■ **Requirement**
Look through the lines below and copy each one that includes "least".

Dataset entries
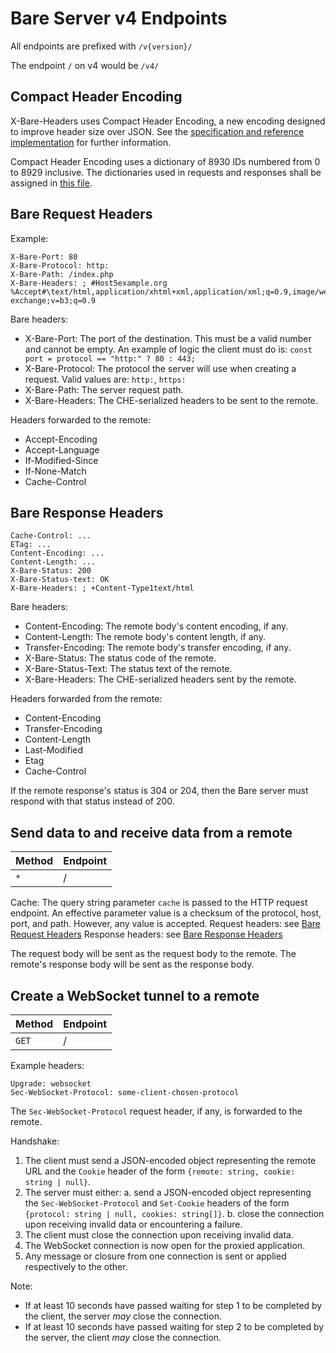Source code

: # Bare Server v4 Endpoints

All endpoints are prefixed with `/v{version}/`

The endpoint `/` on v4 would be `/v4/`

## Compact Header Encoding

X-Bare-Headers uses Compact Header Encoding, a new encoding designed to improve header size over JSON.
See the [specification and reference implementation](./compact-header-encoding/) for further information.

Compact Header Encoding uses a dictionary of 8930 IDs numbered from 0 to 8929 inclusive.
The dictionaries used in requests and responses shall be assigned in [this file](./BareHeaderDictionaries.md).

## Bare Request Headers

Example:
```
X-Bare-Port: 80
X-Bare-Protocol: http:
X-Bare-Path: /index.php
X-Bare-Headers: ; #Host5example.org %Accept#\text/html,application/xhtml+xml,application/xml;q=0.9,image/webp,image/apng,*/*;q=0.8,application/signed-exchange;v=b3;q=0.9
```

Bare headers:
- X-Bare-Port: The port of the destination. This must be a valid number and cannot be empty. An example of logic the client must do is: `const port = protocol == "http:" ? 80 : 443;`
- X-Bare-Protocol: The protocol the server will use when creating a request. Valid values are: `http:`, `https:`
- X-Bare-Path: The server request path.
- X-Bare-Headers: The CHE-serialized headers to be sent to the remote.

Headers forwarded to the remote:
- Accept-Encoding
- Accept-Language
- If-Modified-Since
- If-None-Match
- Cache-Control

## Bare Response Headers

```
Cache-Control: ...
ETag: ...
Content-Encoding: ...
Content-Length: ...
X-Bare-Status: 200
X-Bare-Status-text: OK
X-Bare-Headers: ; +Content-Type1text/html
```

Bare headers:
- Content-Encoding: The remote body's content encoding, if any.
- Content-Length: The remote body's content length, if any.
- Transfer-Encoding: The remote body's transfer encoding, if any.
- X-Bare-Status: The status code of the remote.
- X-Bare-Status-Text: The status text of the remote.
- X-Bare-Headers: The CHE-serialized headers sent by the remote.

Headers forwarded from the remote:
- Content-Encoding
- Transfer-Encoding
- Content-Length
- Last-Modified
- Etag
- Cache-Control

If the remote response's status is 304 or 204, then the Bare server must respond with that status instead of 200.

## Send data to and receive data from a remote

| Method | Endpoint   |
| -------- | -------------- |
| `*`    | /          |

Cache: The query string parameter `cache` is passed to the HTTP request endpoint. An effective parameter value is a checksum of the protocol, host, port, and path. However, any value is accepted.
Request headers: see [Bare Request Headers](#bare-request-headers)
Response headers: see [Bare Response Headers](#bare-response-headers)

The request body will be sent as the request body to the remote.
The remote's response body will be sent as the response body.

## Create a WebSocket tunnel to a remote

| Method | Endpoint  |
| -------- | ------------- |
| `GET`  | /         |

Example headers:
```
Upgrade: websocket
Sec-WebSocket-Protocol: some-client-chosen-protocol
```

The `Sec-WebSocket-Protocol` request header, if any, is forwarded to the remote.

Handshake:
1. The client must send a JSON-encoded object representing the remote URL and the `Cookie` header of the form `{remote: string, cookie: string | null}`.
2. The server must either:
    a. send a JSON-encoded object representing the `Sec-WebSocket-Protocol` and `Set-Cookie` headers of the form `{protocol: string | null, cookies: string[]}`.
    b. close the connection upon receiving invalid data or encountering a failure.
3. The client must close the connection upon receiving invalid data.
4. The WebSocket connection is now open for the proxied application.
5. Any message or closure from one connection is sent or applied respectively to the other.

Note:
* If at least 10 seconds have passed waiting for step 1 to be completed by the client, the server *may* close the connection.
* If at least 10 seconds have passed waiting for step 2 to be completed by the server, the client *may* close the connection.

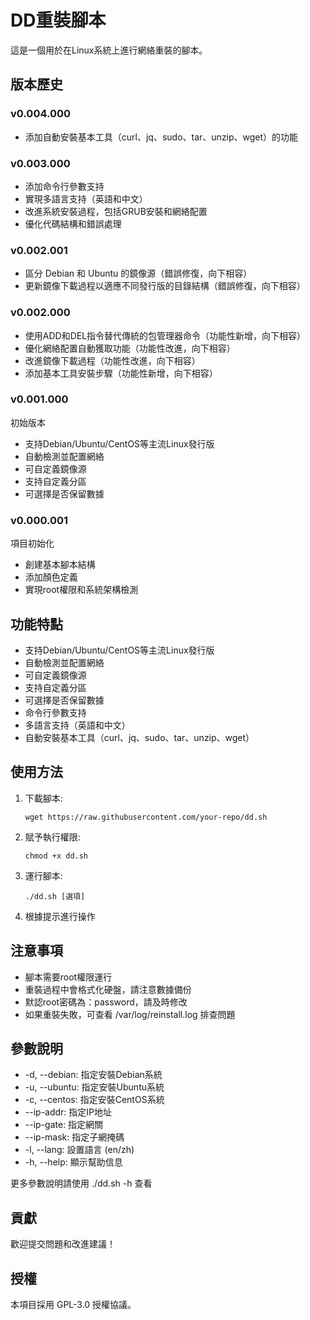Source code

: # DD重裝腳本

這是一個用於在Linux系統上進行網絡重裝的腳本。

## 版本歷史

### v0.004.000
- 添加自動安裝基本工具（curl、jq、sudo、tar、unzip、wget）的功能

### v0.003.000
- 添加命令行參數支持
- 實現多語言支持（英語和中文）
- 改進系統安裝過程，包括GRUB安裝和網絡配置
- 優化代碼結構和錯誤處理

### v0.002.001
- 區分 Debian 和 Ubuntu 的鏡像源（錯誤修復，向下相容）
- 更新鏡像下載過程以適應不同發行版的目錄結構（錯誤修復，向下相容）

### v0.002.000
- 使用ADD和DEL指令替代傳統的包管理器命令（功能性新增，向下相容）
- 優化網絡配置自動獲取功能（功能性改進，向下相容）
- 改進鏡像下載過程（功能性改進，向下相容）
- 添加基本工具安裝步驟（功能性新增，向下相容）

### v0.001.000
初始版本
- 支持Debian/Ubuntu/CentOS等主流Linux發行版
- 自動檢測並配置網絡
- 可自定義鏡像源
- 支持自定義分區
- 可選擇是否保留數據

### v0.000.001
項目初始化
- 創建基本腳本結構
- 添加顏色定義
- 實現root權限和系統架構檢測

## 功能特點

- 支持Debian/Ubuntu/CentOS等主流Linux發行版
- 自動檢測並配置網絡
- 可自定義鏡像源
- 支持自定義分區
- 可選擇是否保留數據
- 命令行參數支持
- 多語言支持（英語和中文）
- 自動安裝基本工具（curl、jq、sudo、tar、unzip、wget）

## 使用方法

1. 下載腳本:
   ```
   wget https://raw.githubusercontent.com/your-repo/dd.sh
   ```

2. 賦予執行權限:
   ```
   chmod +x dd.sh
   ```

3. 運行腳本:
   ```
   ./dd.sh [選項]
   ```

4. 根據提示進行操作

## 注意事項

- 腳本需要root權限運行
- 重裝過程中會格式化硬盤，請注意數據備份
- 默認root密碼為：password，請及時修改
- 如果重裝失敗，可查看 /var/log/reinstall.log 排查問題

## 參數說明

- -d, --debian: 指定安裝Debian系統
- -u, --ubuntu: 指定安裝Ubuntu系統  
- -c, --centos: 指定安裝CentOS系統
- --ip-addr: 指定IP地址
- --ip-gate: 指定網關
- --ip-mask: 指定子網掩碼
- -l, --lang: 設置語言 (en/zh)
- -h, --help: 顯示幫助信息

更多參數說明請使用 ./dd.sh -h 查看

## 貢獻

歡迎提交問題和改進建議！

## 授權

本項目採用 GPL-3.0 授權協議。
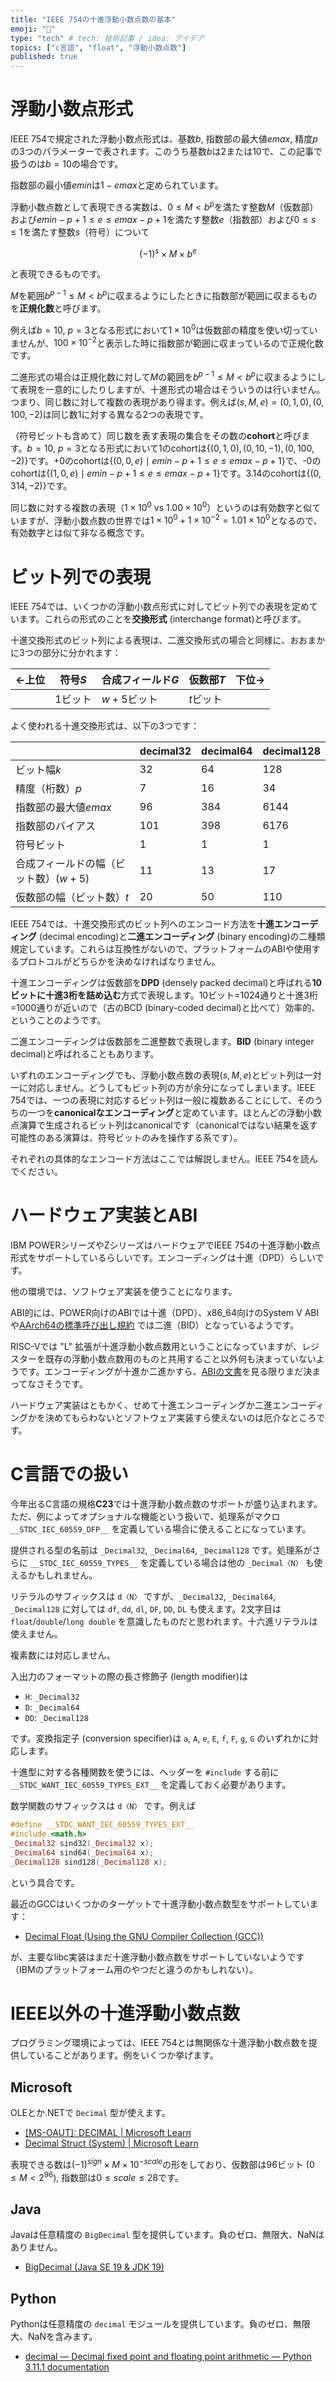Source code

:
 ```yaml
---
title: "IEEE 754の十進浮動小数点数の基本"
emoji: "🌟"
type: "tech" # tech: 技術記事 / idea: アイデア
topics: ["c言語", "float", "浮動小数点数"]
published: true
---
```


# 浮動小数点形式

IEEE 754で規定された浮動小数点形式は、基数$b$, 指数部の最大値$\mathit{emax}$, 精度$p$の3つのパラメーターで表されます。このうち基数$b$は2または10で、この記事で扱うのは$b=10$の場合です。

指数部の最小値$\mathit{emin}$は$1-\mathit{emax}$と定められています。

浮動小数点数として表現できる実数は、$0\le M<b^p$を満たす整数$M$（仮数部）および$\mathit{emin}-p+1\le e\le\mathit{emax}-p+1$を満たす整数$e$（指数部）および$0\le s\le 1$を満たす整数$s$（符号）について

$$
(-1)^s\times M\times b^{e}
$$

と表現できるものです。

$M$を範囲$b^{p-1}\le M<b^p$に収まるようにしたときに指数部が範囲に収まるものを**正規化数**と呼びます。

例えば$b=10$, $p=3$となる形式において$1\times 10^0$は仮数部の精度を使い切っていませんが、$100\times 10^{-2}$と表示した時に指数部が範囲に収まっているので正規化数です。

二進形式の場合は正規化数に対して$M$の範囲を$b^{p-1}\le M<b^p$に収まるようにして表現を一意的にしたりしますが、十進形式の場合はそういうのは行いません。つまり、同じ数に対して複数の表現があり得ます。例えば$(s,M,e)=(0,1,0),(0,100,-2)$は同じ数$1$に対する異なる2つの表現です。

（符号ビットも含めて）同じ数を表す表現の集合をその数の**cohort**と呼びます。$b=10$, $p=3$となる形式において1のcohortは$\{(0,1,0),(0,10,-1),(0,100,-2)\}$です。+0のcohortは$\{(0,0,e)\mid \mathit{emin}-p+1\le e\le\mathit{emax}-p+1\}$で、-0のcohortは$\{(1,0,e)\mid \mathit{emin}-p+1\le e\le\mathit{emax}-p+1\}$です。3.14のcohortは$\{(0,314,-2)\}$です。

同じ数に対する複数の表現（$1\times 10^0$ vs $1.00\times 10^0$）というのは有効数字と似ていますが、浮動小数点数の世界では$1\times 10^0+1\times 10^{-2}=1.01\times 10^0$となるので、有効数字とは似て非なる概念です。

# ビット列での表現

IEEE 754では、いくつかの浮動小数点形式に対してビット列での表現を定めています。これらの形式のことを**交換形式** (interchange format)と呼びます。

十進交換形式のビット列による表現は、二進交換形式の場合と同様に、おおまかに3つの部分に分かれます：

| ←上位 | 符号$S$ | 合成フィールド$G$ | 仮数部$T$ | 下位→ |
|-|-|-|-|-|
| | 1ビット | $w+5$ビット | $t$ビット |

よく使われる十進交換形式は、以下の3つです：

| | decimal32 | decimal64 | decimal128 |
|-|-|-|-|
| ビット幅$k$ | 32 | 64 | 128 |
| 精度（桁数）$p$ | 7 | 16 | 34 |
| 指数部の最大値$\mathit{emax}$ | 96 | 384 | 6144 |
| 指数部のバイアス | 101 | 398 | 6176 |
| 符号ビット | 1 | 1 | 1 |
| 合成フィールドの幅（ビット数）$(w+5)$ | 11 | 13 | 17 |
| 仮数部の幅（ビット数）$t$ | 20 | 50 | 110 |

IEEE 754では、十進交換形式のビット列へのエンコード方法を**十進エンコーディング** (decimal encoding)と**二進エンコーディング** (binary encoding)の二種類規定しています。これらは互換性がないので、プラットフォームのABIや使用するプロトコルがどちらかを決めなければなりません。

十進エンコーディングは仮数部を**DPD** (densely packed decimal)と呼ばれる**10ビットに十進3桁を詰め込む**方式で表現します。10ビット=1024通りと十進3桁=1000通りが近いので（古のBCD (binary-coded decimal)と比べて）効率的、ということのようです。

二進エンコーディングは仮数部を二進整数で表現します。**BID** (binary integer decimal)と呼ばれることもあります。

いずれのエンコーディングでも、浮動小数点数の表現$(s,M,e)$とビット列は一対一に対応しません。どうしてもビット列の方が余分になってしまいます。IEEE 754では、一つの表現に対応するビット列は一般に複数あることにして、そのうちの一つを**canonicalなエンコーディング**と定めています。ほとんどの浮動小数点演算で生成されるビット列はcanonicalです（canonicalではない結果を返す可能性のある演算は、符号ビットのみを操作する系です）。

それぞれの具体的なエンコード方法はここでは解説しません。IEEE 754を読んでください。

# ハードウェア実装とABI

IBM POWERシリーズやZシリーズはハードウェアでIEEE 754の十進浮動小数点形式をサポートしているらしいです。エンコーディングは十進（DPD）らしいです。

他の環境では、ソフトウェア実装を使うことになります。

ABI的には、POWER向けのABIでは十進（DPD）、x86\_64向けのSystem V ABIや[AArch64の標準呼び出し規約](https://github.com/ARM-software/abi-aa/blob/main/aapcs64/aapcs64.rst#53decimal-floating-point)
では二進（BID）となっているようです。

RISC-Vでは "L" 拡張が十進浮動小数点数用ということになっていますが、レジスターを既存の浮動小数点数用のものと共用すること以外何も決まっていないようです。エンコーディングが十進か二進かすら、[ABIの文書](https://github.com/riscv-non-isa/riscv-elf-psabi-doc/blob/master/riscv-cc.adoc)を見る限りまだ決まってなさそうです。

ハードウェア実装はともかく、せめて十進エンコーディングか二進エンコーディングかを決めてもらわないとソフトウェア実装すら使えないのは厄介なところです。

# C言語での扱い

今年出るC言語の規格**C23**では十進浮動小数点数のサポートが盛り込まれます。ただ、例によってオプショナルな機能という扱いで、処理系がマクロ `__STDC_IEC_60559_DFP__` を定義している場合に使えることになっています。

提供される型の名前は `_Decimal32`, `_Decimal64`, `_Decimal128` です。処理系がさらに `__STDC_IEC_60559_TYPES__` を定義している場合は他の `_Decimal〈N〉` も使えるかもしれません。

リテラルのサフィックスは `d〈N〉` ですが、`_Decimal32`, `_Decimal64`, `_Decimal128` に対しては `df`, `dd`, `dl`, `DF`, `DD`, `DL` も使えます。2文字目は `float`/`double`/`long double` を意識したものだと思われます。十六進リテラルは使えません。

複素数には対応しません。

入出力のフォーマットの際の長さ修飾子 (length modifier)は

* `H`: `_Decimal32`
* `D`: `_Decimal64`
* `DD`: `_Decimal128`

です。変換指定子 (conversion specifier)は `a`, `A`, `e`, `E`, `f`, `F`, `g`, `G` のいずれかに対応します。

十進型に対する各種関数を使うには、ヘッダーを `#include` する前に `__STDC_WANT_IEC_60559_TYPES_EXT__` を定義しておく必要があります。

数学関数のサフィックスは `d〈N〉` です。例えば

```c
#define __STDC_WANT_IEC_60559_TYPES_EXT__
#include <math.h>
_Decimal32 sind32(_Decimal32 x);
_Decimal64 sind64(_Decimal64 x);
_Decimal128 sind128(_Decimal128 x);
```

という具合です。

最近のGCCはいくつかのターゲットで十進浮動小数点数型をサポートしています：

* [Decimal Float (Using the GNU Compiler Collection (GCC))](https://gcc.gnu.org/onlinedocs/gcc-12.2.0/gcc/Decimal-Float.html#Decimal-Float)

が、主要なlibc実装はまだ十進浮動小数点数をサポートしていないようです（IBMのプラットフォーム用のやつだと違うのかもしれない）。

# IEEE以外の十進浮動小数点数

プログラミング環境によっては、IEEE 754とは無関係な十進浮動小数点数を提供していることがあります。例をいくつか挙げます。

## Microsoft

OLEとか.NETで `Decimal` 型が使えます。

* [\[MS-OAUT\]: DECIMAL | Microsoft Learn](https://learn.microsoft.com/en-us/openspecs/windows_protocols/ms-oaut/b5493025-e447-4109-93a8-ac29c48d018d)
* [Decimal Struct (System) | Microsoft Learn](https://learn.microsoft.com/en-us/dotnet/api/system.decimal?view=netcore-3.1)

表現できる数は$(-1)^{\mathit{sign}}\times M\times 10^{-\mathit{scale}}$の形をしており、仮数部は96ビット ($0\le M<2^{96}$), 指数部は$0\le\mathit{scale}\le 28$です。

## Java

Javaは任意精度の `BigDecimal` 型を提供しています。負のゼロ、無限大、NaNはありません。

* [BigDecimal (Java SE 19 & JDK 19)](https://docs.oracle.com/en/java/javase/19/docs/api/java.base/java/math/BigDecimal.html)

## Python

Pythonは任意精度の `decimal` モジュールを提供しています。負のゼロ、無限大、NaNを含みます。

* [decimal — Decimal fixed point and floating point arithmetic — Python 3.11.1 documentation](https://docs.python.org/3/library/decimal.html)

■ **Result below**
* If at least 10 seconds have passed waiting for step 1 to be completed by the client, the server *may* close the connection.
* If at least 10 seconds have passed waiting for step 2 to be completed by the server, the client *may* close the connection.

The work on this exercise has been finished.